THE BLOG

Advice For Women Working in The Tech Business World

10/01/2013 11:23 GMT | Updated 11/03/2013 09:12 GMT

In my last post, I talked about some of the challenges associated with being a woman in a small business environment. It can be difficult, as I mentioned. This is especially true when the SMB operates in typically male-dominated industries like technology or finance.

Here are some tips I have found help me while operating as a woman in the unique, stressful, exciting world of small business. I hope they're useful to you.

Draw a line between work and home

Juggling a hectic work schedule with demanding family life can be an enormous challenge, and the pressures of a small business environment can be particularly tricky. The nature of small businesses mean work time threatens to bleed into 'home time'. It's particularly important to be able to 'draw a line' between office and home life and minimise the crossover as much as possible.

Create clear boundaries in terms of where the work day finishes and family time begins. I work usually until late in the evening. Then I close my laptop. This allows for family time to be fully appreciated without distraction, and affords a complete break from work duties for a few hours.

Separate work and play

Holidays can also benefit from this strict compartmentalisation. Setting clear boundaries with colleagues allows you to switch off and dedicate yourself completely to family time. I have found it particularly helpful to have a 'phase out' period. The first three days of holiday, I still respond to some emails. After that, I switch off. I'm only available by emergency calls. This allows me to be there for my husband.

Don't separate yourself too much

Being connected is not necessarily a bad thing. On the occasion when I need to work from home (for instance, say my husband is really ill), I can do that through today's technology. Saving work on a company-approved cloud is helpful. Having an external email system and a go-to colleague who could forward you documents is also helpful. With small businesses, such connected flexibility is key.

Be organised but not inflexible

Women working within SMBs can't afford to be any disorganised when juggling work and home life. If you're working full-time, there's a good chance you'll need to rely on others to assist with children or housework. This requires scheduling and foresight.

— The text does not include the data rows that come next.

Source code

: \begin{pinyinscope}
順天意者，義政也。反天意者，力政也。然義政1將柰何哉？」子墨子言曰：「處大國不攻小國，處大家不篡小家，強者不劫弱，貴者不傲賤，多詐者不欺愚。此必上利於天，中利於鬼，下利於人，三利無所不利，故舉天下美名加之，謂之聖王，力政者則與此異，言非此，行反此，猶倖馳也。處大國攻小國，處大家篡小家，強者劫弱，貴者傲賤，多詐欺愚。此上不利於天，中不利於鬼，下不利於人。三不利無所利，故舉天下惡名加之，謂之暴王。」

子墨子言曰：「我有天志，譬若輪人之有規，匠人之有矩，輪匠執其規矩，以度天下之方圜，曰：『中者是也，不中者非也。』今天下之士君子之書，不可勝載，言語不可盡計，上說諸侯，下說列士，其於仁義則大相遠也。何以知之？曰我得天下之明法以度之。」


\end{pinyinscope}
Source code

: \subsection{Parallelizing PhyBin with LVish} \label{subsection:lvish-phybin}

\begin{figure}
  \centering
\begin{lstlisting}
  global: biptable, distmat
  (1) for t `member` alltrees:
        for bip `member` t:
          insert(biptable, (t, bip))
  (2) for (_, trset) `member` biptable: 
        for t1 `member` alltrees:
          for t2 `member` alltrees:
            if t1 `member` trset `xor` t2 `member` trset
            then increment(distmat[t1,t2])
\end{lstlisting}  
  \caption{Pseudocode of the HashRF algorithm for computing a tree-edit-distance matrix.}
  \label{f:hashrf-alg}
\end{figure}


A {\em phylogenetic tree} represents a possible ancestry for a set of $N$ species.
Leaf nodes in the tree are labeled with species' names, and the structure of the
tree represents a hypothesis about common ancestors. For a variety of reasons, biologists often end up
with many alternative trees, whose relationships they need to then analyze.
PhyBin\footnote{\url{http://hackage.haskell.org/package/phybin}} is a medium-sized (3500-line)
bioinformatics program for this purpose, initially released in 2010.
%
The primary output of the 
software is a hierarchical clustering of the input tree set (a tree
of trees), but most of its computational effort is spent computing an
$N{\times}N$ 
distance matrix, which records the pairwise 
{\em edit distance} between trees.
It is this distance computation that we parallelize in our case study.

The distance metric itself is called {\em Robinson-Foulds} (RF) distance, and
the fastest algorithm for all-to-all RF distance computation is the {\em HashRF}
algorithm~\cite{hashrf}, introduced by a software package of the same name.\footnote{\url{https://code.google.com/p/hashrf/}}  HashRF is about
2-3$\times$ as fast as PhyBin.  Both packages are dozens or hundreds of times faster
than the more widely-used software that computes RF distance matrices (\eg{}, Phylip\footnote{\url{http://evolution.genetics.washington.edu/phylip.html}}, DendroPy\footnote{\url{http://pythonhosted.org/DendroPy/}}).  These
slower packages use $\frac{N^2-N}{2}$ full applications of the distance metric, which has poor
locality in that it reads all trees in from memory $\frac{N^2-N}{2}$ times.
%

That having been said, even the best-laid plans are prone to falling through. This is where flexibility becomes necessary, be it from your own working schedule, or from having family members who are willing to help in an emergency. A strong support network is a huge help and can help minimise a great deal of strain.

Allocate 'me' time

In the midst of balancing a demanding work schedule and family life, it's important to allocate 'me' time. Every Wednesday I have an hour slot in my calendar booked for this bit of sport. I think of it as 'booking a meeting with yourself'. Block out the time in your diary and honour it as you would a customer meeting.

The importance of setting aside personal time is particularly pronounced if working from home, which happens at a lot of smaller businesses. Here the distinction between home and office can become understandably blurred. Being able to take a step back from the stresses of the office and home life is incredibly important.

Take the lead and know the material

In the small business world, there are still lingering prejudices. To handle these, I have found it's very important to always be prepared. You have to be as strong as everyone else in the room. In presentations, I come prepared to compete. You need to know what you know, to speak up, to be bold. This is particularly challenging in tech start-ups, which tend to have a hierarchy of men and may not be used to strong females.

Finally, treat yourself like an athlete

At a small company, you have long hours. The stress is high and the risk intense. To keep your family running and your job happy, you must take care of yourself. Do all the things an athlete would: eat well, get enough sleep, limit caffeine, and dedicate time to sport.